What Will Life Be Like For My Interracial, Interfaith, Queer Family?
There’s a scene in the first season of the television show “The Fosters” in which Lena, one of the mothers in a lesbian relationship, helps Jude, her foster son, remove polish from his nails after some kids at school harass him over it.
She sits with him and explains that there are times when she would like to hold hands with her wife, Stef, but is afraid to because of how others might react.
She states that this often makes her angry, not just at those who might harm her, but also at herself. Having your life dictated by others can make one feel ashamed and that it’s wrong to be yourself. Lena, however, knows better than this. Who we love, how we express ourselves, even what our families look like, should not be sources of shame but of pride. If that means that others take issue, the fault lies with them.
“There is nothing wrong with you for wearing nail polish just like there’s nothing wrong with me for holding Stef’s hand,” Lena says. “What’s wrong is the people out there who make us feel unsafe.”
I identify a lot with “The Fosters” and their portrayal of family. Although I do not yet have children of my own, seeing two women in an interracial marriage reminds me of my fiancé and myself. I see the way they handle their relationship and raise their children and wonder what it will be like once we are married and have our own little ones.
Will we handle life’s challenges as well as this TV couple? Will we be able to talk about race, sexual orientation, and self-acceptance with as much poise and love? Unlike the couple on “The Fosters,” my fiancé and I come from differing religious backgrounds: I’m on ordination track in the Presbyterian Church (USA) while she’s on ordination track in the Unitarian Universalist Church.
International Family Equality Day yesterday left me wondering what life will be like for my interracial, interfaith, queer family.
Some questions seem pretty obvious. Which one of us gets to be called “Mom”? What about “Mama”? Should either of us use “Mommy”? Are there other words? Better words? If I give birth, what if my wife-to-be has trouble doing our child’s hair? What happens when they ask about other kids having a mom and a dad instead of two moms? Whose Sunday School will our kids go to?
These questions are nice in that they have answers (we’ll pick whatever names we decide we like best, she’s been learning to do my hair, we’ll talk about how all families are different, and we’ll alternate until they’re old enough to make religious decisions for themselves). In the long run, they may provide a challenge but, ultimately, they aren’t that bad.

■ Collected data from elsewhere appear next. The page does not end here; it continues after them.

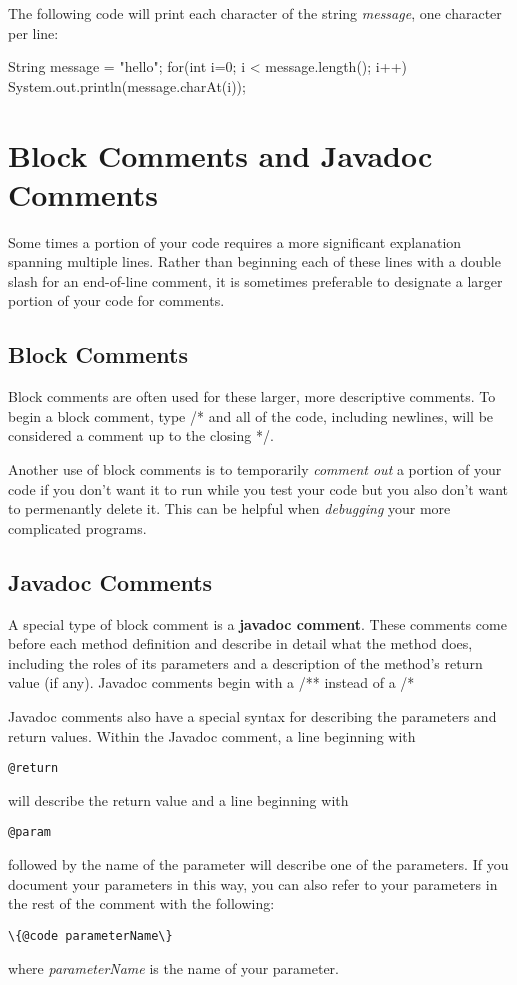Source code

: \begin{exa}
The following code will print each character of the string \textit{message}, one character per line:

\begin{code}
String message = "hello";
for(int i=0; i < message.length(); i++) {
  System.out.println(message.charAt(i));
}
\end{code}

\end{exa}


\section{Block Comments and Javadoc Comments}

Some times a portion of your code requires a more significant explanation spanning multiple lines. Rather than beginning each of these lines with a double slash for an end-of-line comment, it is sometimes preferable to designate a larger portion of your code for comments. 

\subsection{Block Comments}

Block comments are often used for these larger, more descriptive comments. To begin a block comment, type /* and all of the code, including newlines, will be considered a comment up to the closing */.

Another use of block comments is to temporarily \textit{comment out} a portion of your code if you don't want it to run while you test your code but you also don't want to permenantly delete it. This can be helpful when \textit{debugging} your more complicated programs. 

\subsection{Javadoc Comments}
A special type of block comment is a \textbf{javadoc comment}. These comments come before each method definition and describe in detail what the method does, including the roles of its parameters and a description of the method's return value (if any). Javadoc comments begin with a /** instead of a /*

Javadoc comments also have a special syntax for describing the parameters and return values. Within the Javadoc comment, a line beginning with \begin{verbatim}@return\end{verbatim} will describe the return value and a line beginning with \begin{verbatim}@param\end{verbatim} followed by the name of the parameter will describe one of the parameters. If you document your parameters in this way, you can also refer to your parameters in the rest of the comment with the following: \begin{verbatim}\{@code parameterName\}\end{verbatim} where \textit{parameterName} is the name of your parameter. 

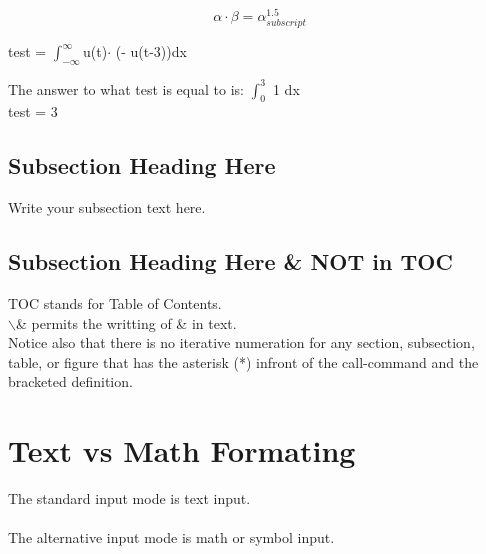 \documentclass{article}
\begin{document}
$$ \alpha \cdot \beta = \alpha^{1.5}_{subscript} $$		%

test = $\int^\infty_{-\infty} $u(t)$ \cdot$ (- u(t-3))$ $dx
\begin{center}
The answer to what test is equal to is: $\int^3_0$ 1 dx\\
test = 3
\end{center}

\subsection{Subsection Heading Here}
Write your subsection text here.


\subsection*{Subsection Heading Here \& NOT in TOC}

TOC stands for Table of Contents. \\

\noindent $\backslash$\& permits the writting of \& in text.\\
\indent Notice also that there is no iterative numeration for any section, subsection, table, or figure that has the asterisk (*) infront of the call-command and the bracketed definition.





\section{Text vs Math Formating}

The standard input mode is text input. \\
\hfill \\

The alternative input mode is math or symbol input. \\
\hfill \\
\end{document}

There are, however, other questions, scarier questions. Those are the questions about identity, about labels. What do we do the first time our kids realize that they get treated differently when only one of their moms is around? What happens when, because of whatever skin tone they may have, people don’t recognize one of us as the mother to our kids? How do I respond to a parishioner questioning how I could teach my kids anything other than the gospel?
Even worse, what will I say when someone tells our kids that, because they have two mothers, they themselves are an abomination?
The world we live in is a biased, bigoted place. The religion I hold so dear is often not great about things that don’t fit the mainstream norm. I’m excited for my future family, but I must admit that I also worry.
I worry that something about my children’s identity will cause them pain. I worry that my identity and my choice to follow my heart will result in harm my kids did nothing to deserve. I worry that being an interracial family will put them in two worlds, both of which run the chance of rejecting them. I worry that people will try to force a faith upon them based on what my fiance and I feel called to believe. More than anything, I worry that the combination of these things will be a weight that’s just too heavy for them to carry.
When these worries get the better of me, I go back to that scene from “The Fosters” and think about what Lena said. There’s nothing wrong with my sexual orientation or my relationship. There’s nothing wrong with loving someone who looks different from you or has a different faith.
What’s wrong is that others, because they don’t understand, will want to tear our love down.
As a mother, as a wife, as a person who loves myself, I cannot let them. The world may be unsafe for my family, but I will not let that be a reason for me to hold my head down. I will hold my family close and show them to be proud. I will not be ashamed not let the world shame my kids for being surrounded by love. I will teach them about a faith that says love, not hatred, is the final word. I will watch as my fiance teaches them that our faith, whatever it may be, becomes stronger around those who are different from us.
When I start a family, I will support it, I will lift it up, and I will honor it because that is what it will truly deserve.